(Raw data)
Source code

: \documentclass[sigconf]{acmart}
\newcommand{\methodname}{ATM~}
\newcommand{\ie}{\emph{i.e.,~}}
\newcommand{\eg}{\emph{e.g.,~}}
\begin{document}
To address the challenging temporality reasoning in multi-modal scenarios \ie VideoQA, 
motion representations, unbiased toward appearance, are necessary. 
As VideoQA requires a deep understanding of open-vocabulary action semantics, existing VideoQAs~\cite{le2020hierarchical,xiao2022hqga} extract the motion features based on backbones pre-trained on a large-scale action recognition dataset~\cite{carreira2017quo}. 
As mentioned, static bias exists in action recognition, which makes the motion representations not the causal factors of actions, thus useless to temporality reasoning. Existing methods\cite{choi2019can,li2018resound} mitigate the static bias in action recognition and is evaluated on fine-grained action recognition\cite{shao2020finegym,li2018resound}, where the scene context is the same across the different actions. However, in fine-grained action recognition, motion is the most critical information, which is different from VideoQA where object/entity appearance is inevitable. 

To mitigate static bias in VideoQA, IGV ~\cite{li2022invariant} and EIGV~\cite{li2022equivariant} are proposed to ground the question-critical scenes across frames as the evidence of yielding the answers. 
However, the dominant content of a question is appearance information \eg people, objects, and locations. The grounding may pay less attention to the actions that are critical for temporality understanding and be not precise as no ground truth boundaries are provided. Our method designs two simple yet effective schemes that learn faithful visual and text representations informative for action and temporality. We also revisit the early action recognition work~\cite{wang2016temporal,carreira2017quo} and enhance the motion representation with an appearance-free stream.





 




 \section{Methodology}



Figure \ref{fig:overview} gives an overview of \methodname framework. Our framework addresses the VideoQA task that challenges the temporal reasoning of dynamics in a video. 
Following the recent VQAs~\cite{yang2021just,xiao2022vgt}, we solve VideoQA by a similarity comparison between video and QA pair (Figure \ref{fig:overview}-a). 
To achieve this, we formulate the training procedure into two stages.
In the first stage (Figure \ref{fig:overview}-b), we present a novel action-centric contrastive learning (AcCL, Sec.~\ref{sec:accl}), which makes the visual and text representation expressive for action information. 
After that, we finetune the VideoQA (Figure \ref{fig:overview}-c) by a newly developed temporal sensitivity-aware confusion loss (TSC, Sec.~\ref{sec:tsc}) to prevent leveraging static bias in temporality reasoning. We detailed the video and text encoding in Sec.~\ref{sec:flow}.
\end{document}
(End Raw data)
• **Work task**
Return only the lines above that run from the opening line through the line containing "motion representations, unbiased", exactly as written.

• **Answer to the exercise**
Source code

: \documentclass[sigconf]{acmart}
\newcommand{\methodname}{ATM~}
\newcommand{\ie}{\emph{i.e.,~}}
\newcommand{\eg}{\emph{e.g.,~}}
\begin{document}
To address the challenging temporality reasoning in multi-modal scenarios \ie VideoQA, 
motion representations, unbiased toward appearance, are necessary. 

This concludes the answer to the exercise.